Data items:

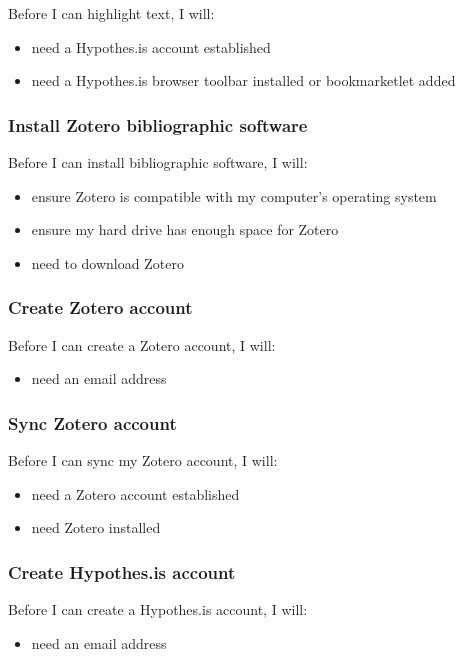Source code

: \documentclass{article}
\begin{document}
Before I can highlight text, I will:
\begin{itemize}
\item need a Hypothes.is account established
\item need a Hypothes.is browser toolbar installed or bookmarketlet added
\end{itemize}

\subsubsection*{Install Zotero bibliographic software}
Before I can install bibliographic software, I will:
\begin{itemize}
\item ensure Zotero is compatible with my computer's operating system
\item ensure my hard drive has enough space for Zotero
\item need to download Zotero
\end{itemize}

\subsubsection*{Create Zotero account}

Before I can create a Zotero account, I will:
\begin{itemize}
\item need an email address
\end{itemize}

\subsubsection*{Sync Zotero account}

Before I can sync my Zotero account, I will:
\begin{itemize}
\item need a Zotero account established
\item need Zotero installed
\end{itemize}

\subsubsection*{Create Hypothes.is account}

Before I can create a Hypothes.is account, I will:
\begin{itemize}
\item need an email address
\end{itemize}
\end{document}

** Aim of the task **
Set down all the entries exactly as they appear, but skip any pictures.

** Answer below **
Source code

: \documentclass{article}
\begin{document}
Before I can highlight text, I will:
\begin{itemize}
\item need a Hypothes.is account established
\item need a Hypothes.is browser toolbar installed or bookmarketlet added
\end{itemize}

\subsubsection*{Install Zotero bibliographic software}
Before I can install bibliographic software, I will:
\begin{itemize}
\item ensure Zotero is compatible with my computer's operating system
\item ensure my hard drive has enough space for Zotero
\item need to download Zotero
\end{itemize}

\subsubsection*{Create Zotero account}

Before I can create a Zotero account, I will:
\begin{itemize}
\item need an email address
\end{itemize}

\subsubsection*{Sync Zotero account}

Before I can sync my Zotero account, I will:
\begin{itemize}
\item need a Zotero account established
\item need Zotero installed
\end{itemize}

\subsubsection*{Create Hypothes.is account}

Before I can create a Hypothes.is account, I will:
\begin{itemize}
\item need an email address
\end{itemize}
\end{document}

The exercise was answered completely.